| Problem details |
Write out the listing below exactly, beginning at its first line and ending with the line that contains "where the second".

| Available data |

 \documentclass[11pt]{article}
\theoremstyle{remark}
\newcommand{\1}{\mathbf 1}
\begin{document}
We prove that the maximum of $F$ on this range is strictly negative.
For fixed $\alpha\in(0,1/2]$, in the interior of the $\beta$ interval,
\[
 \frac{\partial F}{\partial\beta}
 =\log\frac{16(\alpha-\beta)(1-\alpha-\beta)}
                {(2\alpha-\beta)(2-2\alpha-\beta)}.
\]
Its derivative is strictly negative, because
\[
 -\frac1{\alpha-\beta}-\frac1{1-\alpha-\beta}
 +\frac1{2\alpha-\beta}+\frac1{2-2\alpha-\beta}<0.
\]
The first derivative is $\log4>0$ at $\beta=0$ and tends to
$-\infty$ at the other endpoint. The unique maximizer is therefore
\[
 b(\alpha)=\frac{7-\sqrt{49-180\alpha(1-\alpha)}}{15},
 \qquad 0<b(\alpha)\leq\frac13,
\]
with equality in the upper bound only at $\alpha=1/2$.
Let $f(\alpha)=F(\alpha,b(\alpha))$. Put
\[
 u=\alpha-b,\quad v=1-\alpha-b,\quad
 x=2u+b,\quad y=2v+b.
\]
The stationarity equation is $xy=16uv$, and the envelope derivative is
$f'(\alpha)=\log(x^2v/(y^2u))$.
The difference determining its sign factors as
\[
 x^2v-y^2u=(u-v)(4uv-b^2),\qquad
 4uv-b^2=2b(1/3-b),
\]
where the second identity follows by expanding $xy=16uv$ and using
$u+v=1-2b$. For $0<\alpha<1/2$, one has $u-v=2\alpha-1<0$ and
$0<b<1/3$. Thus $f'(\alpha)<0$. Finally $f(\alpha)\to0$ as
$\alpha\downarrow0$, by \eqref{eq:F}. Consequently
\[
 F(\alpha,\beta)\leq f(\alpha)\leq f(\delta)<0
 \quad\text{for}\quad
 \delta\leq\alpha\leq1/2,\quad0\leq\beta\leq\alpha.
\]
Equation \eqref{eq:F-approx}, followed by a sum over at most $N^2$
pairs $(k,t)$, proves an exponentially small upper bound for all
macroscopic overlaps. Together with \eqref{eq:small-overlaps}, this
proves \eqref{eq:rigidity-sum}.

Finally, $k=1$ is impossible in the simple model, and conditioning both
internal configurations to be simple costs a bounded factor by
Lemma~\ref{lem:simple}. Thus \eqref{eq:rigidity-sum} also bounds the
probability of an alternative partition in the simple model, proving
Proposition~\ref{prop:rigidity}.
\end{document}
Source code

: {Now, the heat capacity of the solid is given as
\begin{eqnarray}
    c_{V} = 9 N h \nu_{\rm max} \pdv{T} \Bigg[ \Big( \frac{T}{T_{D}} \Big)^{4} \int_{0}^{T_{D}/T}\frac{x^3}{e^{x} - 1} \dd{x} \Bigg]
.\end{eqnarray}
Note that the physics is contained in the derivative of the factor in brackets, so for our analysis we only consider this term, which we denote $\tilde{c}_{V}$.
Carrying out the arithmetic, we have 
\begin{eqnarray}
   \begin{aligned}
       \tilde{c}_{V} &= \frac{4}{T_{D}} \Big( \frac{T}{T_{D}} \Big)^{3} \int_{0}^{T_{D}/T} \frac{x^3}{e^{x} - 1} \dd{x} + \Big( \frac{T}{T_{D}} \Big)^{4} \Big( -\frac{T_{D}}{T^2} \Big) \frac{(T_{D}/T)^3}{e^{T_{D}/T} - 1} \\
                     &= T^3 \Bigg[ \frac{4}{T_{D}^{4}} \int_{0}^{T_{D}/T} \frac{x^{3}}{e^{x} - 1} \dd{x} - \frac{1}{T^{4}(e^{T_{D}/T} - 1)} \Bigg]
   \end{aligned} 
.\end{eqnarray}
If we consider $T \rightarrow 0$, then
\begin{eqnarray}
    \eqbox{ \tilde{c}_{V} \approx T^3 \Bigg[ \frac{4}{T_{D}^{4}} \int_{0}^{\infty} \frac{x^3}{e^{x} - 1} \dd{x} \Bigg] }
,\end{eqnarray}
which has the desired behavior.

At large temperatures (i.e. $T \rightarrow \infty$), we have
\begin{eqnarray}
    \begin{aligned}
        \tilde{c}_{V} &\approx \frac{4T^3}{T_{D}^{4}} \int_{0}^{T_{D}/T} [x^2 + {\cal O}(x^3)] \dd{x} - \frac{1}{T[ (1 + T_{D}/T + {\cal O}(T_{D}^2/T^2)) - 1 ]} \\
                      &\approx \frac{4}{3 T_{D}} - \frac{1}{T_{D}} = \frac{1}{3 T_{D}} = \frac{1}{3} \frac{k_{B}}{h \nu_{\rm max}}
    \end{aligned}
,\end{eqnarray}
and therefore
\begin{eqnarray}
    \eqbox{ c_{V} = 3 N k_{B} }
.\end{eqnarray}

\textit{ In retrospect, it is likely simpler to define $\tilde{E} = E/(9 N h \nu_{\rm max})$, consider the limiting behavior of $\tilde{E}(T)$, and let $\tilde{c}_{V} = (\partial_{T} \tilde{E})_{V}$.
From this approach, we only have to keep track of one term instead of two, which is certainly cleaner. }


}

| Answer space |
 \documentclass[11pt]{article}
\theoremstyle{remark}
\newcommand{\1}{\mathbf 1}
\begin{document}
We prove that the maximum of $F$ on this range is strictly negative.
For fixed $\alpha\in(0,1/2]$, in the interior of the $\beta$ interval,
\[
 \frac{\partial F}{\partial\beta}
 =\log\frac{16(\alpha-\beta)(1-\alpha-\beta)}
                {(2\alpha-\beta)(2-2\alpha-\beta)}.
\]
Its derivative is strictly negative, because
\[
 -\frac1{\alpha-\beta}-\frac1{1-\alpha-\beta}
 +\frac1{2\alpha-\beta}+\frac1{2-2\alpha-\beta}<0.
\]
The first derivative is $\log4>0$ at $\beta=0$ and tends to
$-\infty$ at the other endpoint. The unique maximizer is therefore
\[
 b(\alpha)=\frac{7-\sqrt{49-180\alpha(1-\alpha)}}{15},
 \qquad 0<b(\alpha)\leq\frac13,
\]
with equality in the upper bound only at $\alpha=1/2$.
Let $f(\alpha)=F(\alpha,b(\alpha))$. Put
\[
 u=\alpha-b,\quad v=1-\alpha-b,\quad
 x=2u+b,\quad y=2v+b.
\]
The stationarity equation is $xy=16uv$, and the envelope derivative is
$f'(\alpha)=\log(x^2v/(y^2u))$.
The difference determining its sign factors as
\[
 x^2v-y^2u=(u-v)(4uv-b^2),\qquad
 4uv-b^2=2b(1/3-b),
\]
where the second identity follows by expanding $xy=16uv$ and using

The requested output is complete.